You should use the vivid version. But please make sure that you don't 
just take what's in Ubuntu and build it for Debian, as lots of standards 
aren't the same. Have a look at how configuration files are handled with 
Debconf for example.

 > BTW, I read that there are different branches on Debian git repo for
 > upstream, and Debian releases. Despite all of these, I have uploaded
 > the Ubuntu source-code of Manila on our Master branch. Is that OK?

It's not ok, unfortunately. There should never be any branch called 
"master" on our Git repository, but a branch named after the OpenStack 
release. In our case, it'd be debian/kilo (as this is the OpenStack 
release we're working on right now).

So, the way to do it is:

git clone git://github.com/openstack/manila.git
cd manila
git tag 2015.1_b3 2015.1.0b3
git reset --hard 2015.1_b3
git checkout -b debian/kilo
git branch -d master
# <add here your debian folder for the packaging>
git add debian
git commit -a -m "Initial debian folder"

Make sure that, when you add your Debian folder, you get something like 
this in debian/gbp.conf:

[DEFAULT]
debian-branch = debian/kilo
upstream-tag = %(version)s
compression = xz

[git-buildpackage]
export-dir = ../build-area/

Then doing "pkgos-bop" should rebuild the package correctly.

On 04/13/2015 09:09 AM, Andreas Tille wrote:
 > When using git-buildpackage you usually have three branches:
 >
 >     upstream:     plain upstream source as imported from upstream tar
 >     debian:       upstream branch + debian packaging
 >     pristine-tar: some auto-generated metainformation to enable md5
 >                   equivalent tarball (usually you do not manually deal
 >                   with this)
 >
 > How do you get the said layout.  Here I would like to refer to the
 > Debian Med policy[2].  It recommends
 >
 >     git import-orig --pristine-tar /path/to/package_version.orig.tar.gz
 >
 > which would import the orig.tar.gz (which does *not* contain any
 > debian/ dir in normal cases) into the repository and automatically
 > creates the needed branches.  Than you manually create the debian/
 > dir add the files that you need and commit these in the master branch.

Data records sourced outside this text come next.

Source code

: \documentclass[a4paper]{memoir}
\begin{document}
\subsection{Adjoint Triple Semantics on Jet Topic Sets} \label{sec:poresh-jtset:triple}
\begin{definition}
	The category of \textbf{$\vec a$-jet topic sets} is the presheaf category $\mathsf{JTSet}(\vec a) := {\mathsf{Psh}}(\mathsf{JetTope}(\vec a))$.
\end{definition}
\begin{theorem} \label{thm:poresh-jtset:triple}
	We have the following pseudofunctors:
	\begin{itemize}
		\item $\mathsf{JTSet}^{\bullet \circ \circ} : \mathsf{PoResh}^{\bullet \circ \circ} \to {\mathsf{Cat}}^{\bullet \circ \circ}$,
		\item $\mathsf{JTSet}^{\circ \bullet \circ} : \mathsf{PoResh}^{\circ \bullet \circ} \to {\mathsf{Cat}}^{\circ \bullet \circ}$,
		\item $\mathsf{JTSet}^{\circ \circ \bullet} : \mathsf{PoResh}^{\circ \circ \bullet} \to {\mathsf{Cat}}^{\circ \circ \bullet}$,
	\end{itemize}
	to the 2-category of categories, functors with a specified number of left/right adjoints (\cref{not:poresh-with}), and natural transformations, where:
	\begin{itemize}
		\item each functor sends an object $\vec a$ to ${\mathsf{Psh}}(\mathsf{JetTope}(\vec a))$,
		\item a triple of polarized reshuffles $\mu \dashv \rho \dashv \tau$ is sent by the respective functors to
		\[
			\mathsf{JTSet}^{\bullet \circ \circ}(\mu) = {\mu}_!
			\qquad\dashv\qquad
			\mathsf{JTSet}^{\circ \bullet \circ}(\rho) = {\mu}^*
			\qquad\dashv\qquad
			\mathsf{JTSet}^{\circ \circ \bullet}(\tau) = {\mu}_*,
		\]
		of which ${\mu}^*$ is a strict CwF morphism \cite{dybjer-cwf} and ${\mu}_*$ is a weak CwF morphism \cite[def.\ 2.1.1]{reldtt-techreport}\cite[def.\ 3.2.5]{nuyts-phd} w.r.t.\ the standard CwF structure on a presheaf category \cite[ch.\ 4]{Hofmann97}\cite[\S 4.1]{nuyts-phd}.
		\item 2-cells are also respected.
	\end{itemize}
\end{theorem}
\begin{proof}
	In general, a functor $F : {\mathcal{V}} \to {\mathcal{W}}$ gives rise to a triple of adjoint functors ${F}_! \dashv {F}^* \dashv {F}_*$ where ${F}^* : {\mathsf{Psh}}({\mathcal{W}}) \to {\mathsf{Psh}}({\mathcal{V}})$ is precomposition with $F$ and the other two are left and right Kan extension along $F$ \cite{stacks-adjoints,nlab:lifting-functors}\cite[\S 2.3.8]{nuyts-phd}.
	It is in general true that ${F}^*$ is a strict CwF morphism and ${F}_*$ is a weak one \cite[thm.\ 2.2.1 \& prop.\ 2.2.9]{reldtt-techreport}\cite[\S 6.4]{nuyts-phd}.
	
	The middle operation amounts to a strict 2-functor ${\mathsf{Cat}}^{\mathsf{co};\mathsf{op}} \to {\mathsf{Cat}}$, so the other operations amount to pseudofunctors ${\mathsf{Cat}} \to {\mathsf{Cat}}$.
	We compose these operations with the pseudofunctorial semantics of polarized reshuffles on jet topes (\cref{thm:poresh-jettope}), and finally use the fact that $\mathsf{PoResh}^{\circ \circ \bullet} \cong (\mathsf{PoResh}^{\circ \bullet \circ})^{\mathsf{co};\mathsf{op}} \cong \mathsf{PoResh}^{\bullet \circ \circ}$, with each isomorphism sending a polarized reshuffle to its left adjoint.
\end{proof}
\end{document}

We're not using pristine-tar, because of efficiency: maintaining 
tarballs is a very slow process, as they may be very big, and their 
number increases with each (beta and RC) release, which isn't nice. 
Also, there's now way to tell in which kind of version of tar the 
tarball will be generated, and therefore, we may hit the issues which 
Joey Hess explained about the non-reliability of pristine-tar (which 
made him orphan the package). Therefore, I've been using git tag based 
packaging, as per what I just explained above.

 > BTW, I have some additional data point about the choice of the
 > version to package.  I would package the latest version that is
 > reported by
 >
 >     uscan --verbose --report

The debian/watch file which I do are using the github tags. For example:

version=3
opts="uversionmangle=s/\.(b|rc)/~$1/" \
https://github.com/openstack/nova/tags .*/(\d[\d\.]+)\.tar\.gz

What we should do, is just "git merge -X theirs <LAST-TAG>" in the 
packaging branch (once the initial repository is created, of course...).